(MATERIAL TO PROCESS begins)

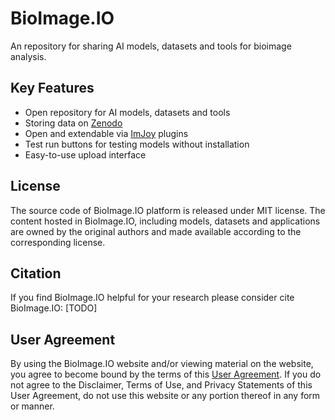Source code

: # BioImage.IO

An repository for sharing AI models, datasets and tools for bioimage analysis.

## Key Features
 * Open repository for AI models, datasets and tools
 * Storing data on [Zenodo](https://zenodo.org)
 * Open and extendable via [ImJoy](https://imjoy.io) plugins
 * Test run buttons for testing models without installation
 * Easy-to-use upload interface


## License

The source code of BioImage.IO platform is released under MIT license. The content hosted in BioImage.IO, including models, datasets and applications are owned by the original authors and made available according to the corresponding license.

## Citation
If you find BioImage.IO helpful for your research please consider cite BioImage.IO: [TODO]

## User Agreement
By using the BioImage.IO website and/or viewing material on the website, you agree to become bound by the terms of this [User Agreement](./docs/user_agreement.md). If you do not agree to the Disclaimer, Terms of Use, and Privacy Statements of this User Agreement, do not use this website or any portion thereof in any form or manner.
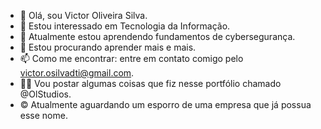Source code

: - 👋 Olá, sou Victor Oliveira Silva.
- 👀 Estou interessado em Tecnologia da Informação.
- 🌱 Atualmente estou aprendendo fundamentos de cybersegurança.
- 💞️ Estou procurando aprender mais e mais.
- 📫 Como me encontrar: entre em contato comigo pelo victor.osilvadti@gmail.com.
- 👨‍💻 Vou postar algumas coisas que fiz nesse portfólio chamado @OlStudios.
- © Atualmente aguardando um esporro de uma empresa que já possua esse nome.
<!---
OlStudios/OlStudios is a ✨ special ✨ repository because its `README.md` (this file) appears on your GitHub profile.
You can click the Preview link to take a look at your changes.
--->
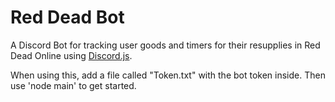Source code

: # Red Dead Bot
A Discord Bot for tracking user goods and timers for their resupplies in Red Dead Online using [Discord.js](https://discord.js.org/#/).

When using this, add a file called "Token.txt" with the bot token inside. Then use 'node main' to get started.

(MATERIAL TO PROCESS ends)
(MATERIAL TO PROCESS begins)

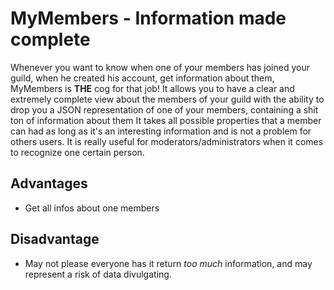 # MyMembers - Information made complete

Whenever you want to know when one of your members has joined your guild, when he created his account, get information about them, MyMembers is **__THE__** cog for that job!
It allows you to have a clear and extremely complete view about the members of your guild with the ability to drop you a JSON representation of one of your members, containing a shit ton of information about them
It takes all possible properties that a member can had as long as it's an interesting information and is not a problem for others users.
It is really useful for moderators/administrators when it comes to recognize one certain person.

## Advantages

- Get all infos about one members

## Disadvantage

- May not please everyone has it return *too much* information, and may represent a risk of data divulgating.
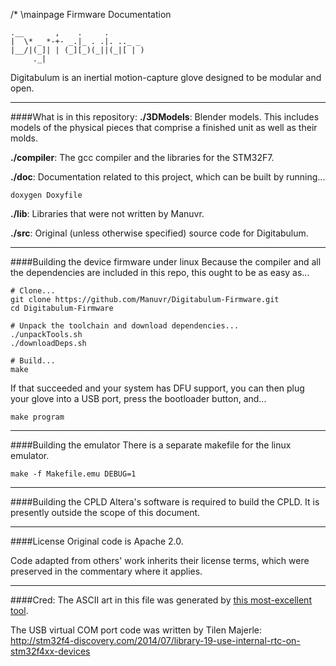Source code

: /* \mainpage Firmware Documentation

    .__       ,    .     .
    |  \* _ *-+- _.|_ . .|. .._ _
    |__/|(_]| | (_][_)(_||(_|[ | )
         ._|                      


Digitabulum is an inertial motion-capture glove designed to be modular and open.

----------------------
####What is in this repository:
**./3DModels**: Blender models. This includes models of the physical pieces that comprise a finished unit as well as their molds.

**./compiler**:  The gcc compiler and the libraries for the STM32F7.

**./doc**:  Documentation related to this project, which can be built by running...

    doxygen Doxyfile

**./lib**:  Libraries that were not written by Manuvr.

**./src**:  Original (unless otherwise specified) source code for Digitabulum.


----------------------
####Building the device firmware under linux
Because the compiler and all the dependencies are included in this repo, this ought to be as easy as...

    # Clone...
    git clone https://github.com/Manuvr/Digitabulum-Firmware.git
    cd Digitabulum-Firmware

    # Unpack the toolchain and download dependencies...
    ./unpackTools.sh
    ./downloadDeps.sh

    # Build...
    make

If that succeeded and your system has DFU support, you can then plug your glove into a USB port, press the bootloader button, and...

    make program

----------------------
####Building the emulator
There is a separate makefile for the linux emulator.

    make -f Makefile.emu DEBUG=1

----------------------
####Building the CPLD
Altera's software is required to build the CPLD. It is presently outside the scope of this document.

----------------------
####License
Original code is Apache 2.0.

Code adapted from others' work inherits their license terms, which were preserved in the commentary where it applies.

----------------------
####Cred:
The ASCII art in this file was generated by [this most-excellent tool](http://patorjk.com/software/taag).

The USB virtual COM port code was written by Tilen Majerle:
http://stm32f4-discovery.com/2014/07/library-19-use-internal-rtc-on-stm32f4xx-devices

(MATERIAL TO PROCESS ends)

TASK DETAILS –
Within the data above, repeat exactly the lines from the one bearing "Victor Oliveira Silva." through the one bearing "When using this, add". Include no pictures and nothing else.

RESULT FOR THIS TASK –
: - 👋 Olá, sou Victor Oliveira Silva.
- 👀 Estou interessado em Tecnologia da Informação.
- 🌱 Atualmente estou aprendendo fundamentos de cybersegurança.
- 💞️ Estou procurando aprender mais e mais.
- 📫 Como me encontrar: entre em contato comigo pelo victor.osilvadti@gmail.com.
- 👨‍💻 Vou postar algumas coisas que fiz nesse portfólio chamado @OlStudios.
- © Atualmente aguardando um esporro de uma empresa que já possua esse nome.
<!---
OlStudios/OlStudios is a ✨ special ✨ repository because its `README.md` (this file) appears on your GitHub profile.
You can click the Preview link to take a look at your changes.
--->
Source code

: # Red Dead Bot
A Discord Bot for tracking user goods and timers for their resupplies in Red Dead Online using [Discord.js](https://discord.js.org/#/).

When using this, add a file called "Token.txt" with the bot token inside. Then use 'node main' to get started.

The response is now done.